The offer of tea itself was not what had taken Snape aback. Tea was as common currency amongst the population of magical London as it was muggle-side. It was simply the fact that this maladroit and often malapropos girl-woman-person – he still hadn't quite landed on the term he wanted to apply to her – was coping far better then he was in this strange transition they found themselves in. They were no longer student and professor. That was fact, and she had made it very clear that she wanted that social stricture eliminated. He did not know how to treat her – he struggled with pretending that she was his peer; in terms of age, and the fact that he had only known her as one of his students, one of his responsibilities, it was hard to converse with her as he would Dumbledore, or one of the other Professors.

But that was precisely how she treated him, and so it nullified any attempts he made to put her back into the school-girl box.

"Oy, Snape! I'll make it, but I don't deliver." Her voice floated from behind the curtain she had just ducked through, and was echoed by the clattering of the kettle and the running of water. "C'mon back!" She beckoned.

"Aren't you worried about the front being unattended."

"Nah. I've MacGyver'd up some security cameras, " She nodded towards an tv set, which was plugged into nothing, but still showed an image of the front of the store. "and the door buzzes when someone comes in. Which is a pretty rare occurrence on a Tuesday afternoon. I'm guessing you only have early classes this term?" She said conversationally, as she finished topping off the kettle and placing it on top of a small hob that looked to be well over a hundred years old.

Her casual banter did nothing to disarm him. At any moment he expected a profanity laced, nonsensical dialogue. He was used to that, and had years of experience in how to respond to it. But instead she continued to putter. "Feel free to shift some of that crap off one of the chairs. I recommend the ladder-back, the stool is a bit wobbly."

He was going to make some comment about preferring to stand, but could think of no way to make it cutting and snide enough, so instead he just piled the stacks of magazines, yellowing newspapers, and one old textbook, book-marked by what appeared to be her old school tie, and placed them on the floor, for want of other space.

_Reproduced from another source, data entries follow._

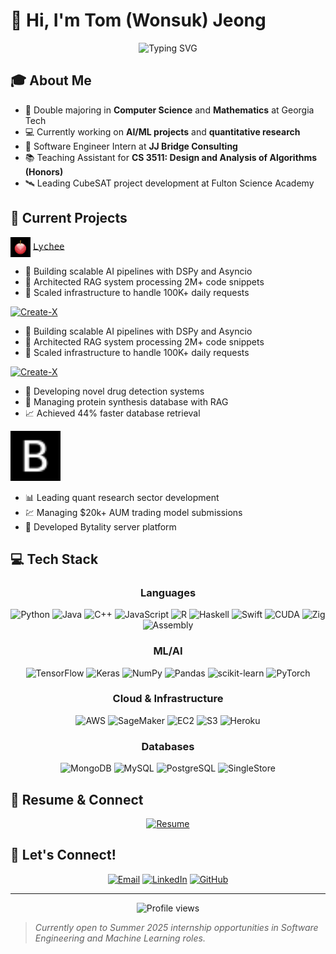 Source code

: # 👋 Hi, I'm Tom (Wonsuk) Jeong

<div align="center">
  <img src="https://readme-typing-svg.demolab.com?font=Fira+Code&duration=3000&pause=1000&color=2F81F7&center=true&vCenter=true&width=435&lines=Software+Engineer;AI+%26+ML+Enthusiast;Mathematics+Student;Problem+Solver" alt="Typing SVG" />
</div>

## 🎓 About Me
- 🏫 Double majoring in **Computer Science** and **Mathematics** at Georgia Tech
- 💻 Currently working on **AI/ML projects** and **quantitative research**
- 🚀 Software Engineer Intern at **JJ Bridge Consulting**
- 📚 Teaching Assistant for **CS 3511: Design and Analysis of Algorithms (Honors)**
- 🛰️ Leading CubeSAT project development at Fulton Science Academy

## 🔭 Current Projects

<!-- Project 1 with small custom image and linked title -->
<p align="left">
  <img src="./assets/lychee.jpg" width="32" height="32" alt="Lychee" style="vertical-align: middle">
  <a href="https://lycheeterm.com"><kbd style="vertical-align: middle">Lychee</kbd></a>
</p>

- 🌟 Building scalable AI pipelines with DSPy and Asyncio
- 🔗 Architected RAG system processing 2M+ code snippets
- 🚀 Scaled infrastructure to handle 100K+ daily requests

[![Create-X](https://img.shields.io/badge/Create--X-Research-00ff00?style=for-the-badge&logo=data:image/svg+xml;base64,PHN2ZyB4bWxucz0iaHR0cDovL3d3dy53My5vcmcvMjAwMC9zdmciIHZpZXdCb3g9IjAgMCAyNCAyNCI+PC9zdmc+)](https://github.com/yourusername/create-x)
- 🌟 Building scalable AI pipelines with DSPy and Asyncio
- 🔗 Architected RAG system processing 2M+ code snippets
- 🚀 Scaled infrastructure to handle 100K+ daily requests

[![Create-X](https://img.shields.io/badge/Create--X-Research-00ff00?style=for-the-badge&logo=data:image/svg+xml;base64,PHN2ZyB4bWxucz0iaHR0cDovL3d3dy53My5vcmcvMjAwMC9zdmciIHZpZXdCb3g9IjAgMCAyNCAyNCI+PC9zdmc+)](https://github.com/yourusername/create-x)
- 🧬 Developing novel drug detection systems
- 🔬 Managing protein synthesis database with RAG
- 📈 Achieved 44% faster database retrieval

<!-- Bytality Project with favicon -->
<img src="./assets/favicon.png" width="80" alt="Bytality">

- 📊 Leading quant research sector development
- 💹 Managing $20k+ AUM trading model submissions
- 🎯 Developed Bytality server platform

</div>

## 💻 Tech Stack

<div align="center">

### Languages
![Python](https://img.shields.io/badge/Python-3776AB?style=for-the-badge&logo=python&logoColor=white)
![Java](https://img.shields.io/badge/Java-ED8B00?style=for-the-badge&logo=openjdk&logoColor=white)
![C++](https://img.shields.io/badge/C++-00599C?style=for-the-badge&logo=c%2B%2B&logoColor=white)
![JavaScript](https://img.shields.io/badge/JavaScript-F7DF1E?style=for-the-badge&logo=javascript&logoColor=black)
![R](https://img.shields.io/badge/R-276DC3?style=for-the-badge&logo=r&logoColor=white)
![Haskell](https://img.shields.io/badge/Haskell-5D4F85?style=for-the-badge&logo=haskell&logoColor=white)
![Swift](https://img.shields.io/badge/SwiftUI-F05138?style=for-the-badge&logo=swift&logoColor=white)
![CUDA](https://img.shields.io/badge/CUDA-76B900?style=for-the-badge&logo=nvidia&logoColor=white)
![Zig](https://img.shields.io/badge/Zig-F7A41D?style=for-the-badge&logo=zig&logoColor=white)
![Assembly](https://img.shields.io/badge/Assembly-654FF0?style=for-the-badge&logo=assembly&logoColor=white)

### ML/AI
![TensorFlow](https://img.shields.io/badge/TensorFlow-FF6F00?style=for-the-badge&logo=tensorflow&logoColor=white)
![Keras](https://img.shields.io/badge/Keras-D00000?style=for-the-badge&logo=keras&logoColor=white)
![NumPy](https://img.shields.io/badge/NumPy-013243?style=for-the-badge&logo=numpy&logoColor=white)
![Pandas](https://img.shields.io/badge/Pandas-150458?style=for-the-badge&logo=pandas&logoColor=white)
![scikit-learn](https://img.shields.io/badge/ScikitLearn-F7931E?style=for-the-badge&logo=scikit-learn&logoColor=white)
![PyTorch](https://img.shields.io/badge/PyTorch-EE4C2C?style=for-the-badge&logo=pytorch&logoColor=white)

### Cloud & Infrastructure
![AWS](https://img.shields.io/badge/AWS-232F3E?style=for-the-badge&logo=amazon-aws&logoColor=white)
![SageMaker](https://img.shields.io/badge/SageMaker-FF9900?style=for-the-badge&logo=amazon-aws&logoColor=white)
![EC2](https://img.shields.io/badge/EC2-FF9900?style=for-the-badge&logo=amazon-aws&logoColor=white)
![S3](https://img.shields.io/badge/S3-569A31?style=for-the-badge&logo=amazon-s3&logoColor=white)
![Heroku](https://img.shields.io/badge/Heroku-430098?style=for-the-badge&logo=heroku&logoColor=white)

### Databases
![MongoDB](https://img.shields.io/badge/MongoDB-4EA94B?style=for-the-badge&logo=mongodb&logoColor=white)
![MySQL](https://img.shields.io/badge/MySQL-4479A1?style=for-the-badge&logo=mysql&logoColor=white)
![PostgreSQL](https://img.shields.io/badge/PostgreSQL-316192?style=for-the-badge&logo=postgresql&logoColor=white)
![SingleStore](https://img.shields.io/badge/SingleStore-AA00FF?style=for-the-badge&logo=singlestore&logoColor=white)

</div>

## 📄 Resume & Connect
<div align="center">

[![Resume](https://img.shields.io/badge/Resume-View%20PDF-blue?style=for-the-badge&logo=adobe-acrobat-reader)](./resume/wjeong_resume.pdf)

</div>

## 🤝 Let's Connect!

<div align="center">

[![Email](https://img.shields.io/badge/Email-wjeong42%40gatech.edu-D14836?style=for-the-badge&logo=gmail&logoColor=white)](mailto:wjeong42@gatech.edu)
[![LinkedIn](https://img.shields.io/badge/LinkedIn-0077B5?style=for-the-badge&logo=linkedin&logoColor=white)](https://linkedin.com/in/yourlinkedin)
[![GitHub](https://img.shields.io/badge/GitHub-100000?style=for-the-badge&logo=github&logoColor=white)](https://github.com/yourgithub)

</div>

---

<div align="center">
  <img src="https://komarev.com/ghpvc/?username=yourusername&color=blueviolet&style=flat-square" alt="Profile views" />
</div>

> *Currently open to Summer 2025 internship opportunities in Software Engineering and Machine Learning roles.*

In short order, she placed a steaming mug of tea in front of him. It was the same Santa-faced mug she had used the last time she had made tea for him, during a detention.

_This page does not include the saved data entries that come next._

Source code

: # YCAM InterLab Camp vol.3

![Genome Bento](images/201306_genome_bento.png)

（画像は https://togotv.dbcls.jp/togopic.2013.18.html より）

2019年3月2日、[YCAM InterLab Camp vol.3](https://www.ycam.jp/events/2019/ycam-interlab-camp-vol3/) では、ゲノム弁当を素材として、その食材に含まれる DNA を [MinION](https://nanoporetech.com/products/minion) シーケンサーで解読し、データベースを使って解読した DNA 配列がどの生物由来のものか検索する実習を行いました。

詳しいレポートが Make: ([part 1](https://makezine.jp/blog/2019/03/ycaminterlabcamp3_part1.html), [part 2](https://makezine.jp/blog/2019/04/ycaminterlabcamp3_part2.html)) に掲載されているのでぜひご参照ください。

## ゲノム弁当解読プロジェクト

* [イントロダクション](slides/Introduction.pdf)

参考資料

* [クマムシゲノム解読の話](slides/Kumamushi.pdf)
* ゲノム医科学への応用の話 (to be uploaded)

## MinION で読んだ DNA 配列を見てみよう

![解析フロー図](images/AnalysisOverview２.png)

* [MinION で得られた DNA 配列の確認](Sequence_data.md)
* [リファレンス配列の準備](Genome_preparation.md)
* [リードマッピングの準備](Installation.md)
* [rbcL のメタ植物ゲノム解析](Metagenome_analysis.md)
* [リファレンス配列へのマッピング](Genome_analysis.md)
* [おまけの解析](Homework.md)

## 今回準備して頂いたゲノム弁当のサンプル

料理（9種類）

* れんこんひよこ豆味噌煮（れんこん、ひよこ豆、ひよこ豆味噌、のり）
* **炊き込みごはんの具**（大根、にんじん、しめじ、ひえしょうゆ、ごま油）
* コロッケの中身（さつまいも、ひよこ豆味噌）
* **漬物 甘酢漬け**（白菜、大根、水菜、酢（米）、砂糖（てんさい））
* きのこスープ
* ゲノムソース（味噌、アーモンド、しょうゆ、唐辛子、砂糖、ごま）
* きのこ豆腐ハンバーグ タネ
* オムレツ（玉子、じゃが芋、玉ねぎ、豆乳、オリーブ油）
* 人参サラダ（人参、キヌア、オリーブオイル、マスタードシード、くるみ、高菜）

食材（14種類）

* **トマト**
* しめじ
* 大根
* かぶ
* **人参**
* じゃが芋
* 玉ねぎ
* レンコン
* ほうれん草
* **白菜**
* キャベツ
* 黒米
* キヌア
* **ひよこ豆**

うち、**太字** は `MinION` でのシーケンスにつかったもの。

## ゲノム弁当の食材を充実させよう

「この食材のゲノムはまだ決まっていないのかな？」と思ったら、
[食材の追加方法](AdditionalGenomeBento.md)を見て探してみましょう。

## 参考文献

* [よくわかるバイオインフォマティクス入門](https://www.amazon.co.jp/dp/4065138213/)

After attempting to sit herself across the small card table from him, she stood, and picked up one of the magazines from the floor. "Potion Digest's special issue for the 50th anniversary of Borage's 'Advanced Potion Making'.You read it? It's complete rubbish, but then, so is the book. The fact that such an outdate piece of nonsense is being used as a textbook boggles the mind." She then shimmed the wobbly stool with the periodical.

Snape silently agreed with her and sipped his tea. "I found their section about Golpalott's Third Law rather overstated and under cited." Suddenly, he knew exactly how to have a conversation with her that didn't include assigning her detention or listening to her speak rubbish.